ОР ГТГ. Ф. 97. Ед. хр. 145. Лл. 1–1 об. Автограф
10 августа 1936 г., Париж
Буду дома в ½ 5-го. Пошел в редакцию.
(Далее запись рукой Дорожинского.)
Нередкий случай — на сегодня условились, что я приду до 1-го дня. Пришел и застал эту записку на дверях. Вернулся в 4½, предварительно узнав около 2-х, что К. А. К.[370] в редакции, и нашел ту же записку… Пошел посидеть в садике в ожидании; вскоре пришла А. Я.[371], с которой побеседовали до 8-и вечера; сидели в садике, Тобик смирно устроился тут же, а маленький Леша[372] резвился по всем дворам с приятелями (ему 8 лет); в 8 пришел А. К. К.[373] и сказал, что не видел отца и не знает, где он… Немного побеседовал с А. К. и затем пошел домой.
10 августа 1936 г.
Париж
ОР ГТГ. Ф. 97. Ед. хр. 146. Лл. 1–2. Автограф
12 августа 1936 г., Париж
Дорогой Станислав Фадеевич!
Сожалею я, очень, что Вы не застали меня, — всегда я до 1-го [часу] дня дома, но Вам, должно быть, это время неудобно, и если бы черкнули мне записку, то я бы ждал Вас.
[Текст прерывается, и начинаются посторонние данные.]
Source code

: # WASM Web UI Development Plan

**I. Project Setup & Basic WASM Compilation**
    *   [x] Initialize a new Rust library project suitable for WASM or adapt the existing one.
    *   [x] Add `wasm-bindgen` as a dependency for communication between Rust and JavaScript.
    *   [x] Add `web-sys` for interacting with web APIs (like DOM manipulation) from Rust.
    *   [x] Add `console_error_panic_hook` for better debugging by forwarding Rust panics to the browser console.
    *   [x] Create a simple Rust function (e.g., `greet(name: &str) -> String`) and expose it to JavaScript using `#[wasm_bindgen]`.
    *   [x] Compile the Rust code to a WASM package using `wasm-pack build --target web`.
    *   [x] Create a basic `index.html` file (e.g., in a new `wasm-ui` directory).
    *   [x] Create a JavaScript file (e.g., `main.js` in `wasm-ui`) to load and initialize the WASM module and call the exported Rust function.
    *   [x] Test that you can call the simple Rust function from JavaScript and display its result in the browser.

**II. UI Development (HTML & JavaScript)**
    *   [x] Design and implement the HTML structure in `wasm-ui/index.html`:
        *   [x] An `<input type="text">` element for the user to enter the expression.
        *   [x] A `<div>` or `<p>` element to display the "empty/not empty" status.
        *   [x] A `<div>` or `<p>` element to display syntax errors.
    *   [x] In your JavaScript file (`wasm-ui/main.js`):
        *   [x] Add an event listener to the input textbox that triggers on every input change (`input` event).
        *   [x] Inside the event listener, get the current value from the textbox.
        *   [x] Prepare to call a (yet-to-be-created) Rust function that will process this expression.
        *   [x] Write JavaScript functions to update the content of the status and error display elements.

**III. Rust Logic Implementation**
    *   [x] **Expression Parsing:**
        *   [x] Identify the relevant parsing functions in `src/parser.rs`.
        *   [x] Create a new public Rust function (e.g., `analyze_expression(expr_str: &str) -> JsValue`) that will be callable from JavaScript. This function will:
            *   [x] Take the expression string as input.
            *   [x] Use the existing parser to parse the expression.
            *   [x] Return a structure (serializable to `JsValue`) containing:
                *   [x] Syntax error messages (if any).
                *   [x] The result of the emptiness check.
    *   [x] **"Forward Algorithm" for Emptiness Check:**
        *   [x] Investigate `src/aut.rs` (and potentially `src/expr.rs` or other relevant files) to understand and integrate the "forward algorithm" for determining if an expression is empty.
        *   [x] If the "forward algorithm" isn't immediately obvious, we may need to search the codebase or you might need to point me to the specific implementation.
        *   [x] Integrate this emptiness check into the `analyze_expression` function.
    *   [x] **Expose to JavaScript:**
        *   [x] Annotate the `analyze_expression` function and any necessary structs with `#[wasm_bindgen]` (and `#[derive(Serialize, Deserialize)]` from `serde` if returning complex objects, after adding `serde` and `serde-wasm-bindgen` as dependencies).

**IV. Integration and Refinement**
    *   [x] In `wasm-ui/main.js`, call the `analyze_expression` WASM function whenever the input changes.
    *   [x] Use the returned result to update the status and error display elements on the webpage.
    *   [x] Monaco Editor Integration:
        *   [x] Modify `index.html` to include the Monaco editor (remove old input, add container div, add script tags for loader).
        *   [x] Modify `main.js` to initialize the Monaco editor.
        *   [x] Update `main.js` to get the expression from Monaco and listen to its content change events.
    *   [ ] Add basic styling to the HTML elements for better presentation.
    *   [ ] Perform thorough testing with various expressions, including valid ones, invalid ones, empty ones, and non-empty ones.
Если Вы еще надумаете, то прошу, дайте мне знать, когда могу Вас увидеть, мне необходимо поговорить с Вами о живописи. О Сезанне и красоте.
У меня дело что-то не очень идет, и живопись, которую я хочу, требует только время и труд.
Вас почитающий
ОР ГТГ. Ф. 97. Ед. хр. 147. Л. 1. Автограф
7 сентября 1936 г., Париж
Дорогой Станислав Фадеевич
Перед Вашим отъездом из Парижа[374] у меня начались неприятности: жена моего сына Алексея сообщила ему, что она уезжает за границу и увозит маленького Лешу, т. е. моего внука.
Началось Бог знает что, я и Алексей ходили по адвокатам — сын был не в себе — он, отец, отвечает за него, т. к. внук — французский гражданин. Отец подал всюду заявление о запрещении его увоза за границу — ответ еще не известен. Я так замучился со всем этим делом — кошмаром — оно отнимало время, работу, средства, здоровье, покой. Работать я был не в состоянии. Сердце болело, с утра начинались беспокойства, истории. Этот кошмар продолжался до вчерашнего дня. Только вчера она прислала мальчика.
А были в августе и сентябре такие красивые дни — и я купил английские краски […] и так мне хотелось писать. Я вырывался из горя — писал немного с натуры.
Какое унижение — как это все тяжело — стыдно и […] и зачем все это так?
Как страшно жить в непонимании. Какая же может быть ценность жизни, когда нет ценности возвышенной, когда нет у нее основ любви, дружбы, творчества, […], чести, что же тогда?
Адрес мой, по которому мне больше пишут, — это: 182 BA — Murat cetrée 102. Paris.
Не пишите, что Вас влекло ко мне сердце, а не голова, т. к. Вы забыли адрес, — это хорошо. Так как я Вам сознаюсь, что я не знаю, что на уме или на сердце? Теперь кругом так умно, что хочется немножко души и сердечности. Да и как-то мало его в наше время, а вот в картинах Сезанна чего больше — головы или сердца? Буду рад Вас видеть — когда Вы приедете?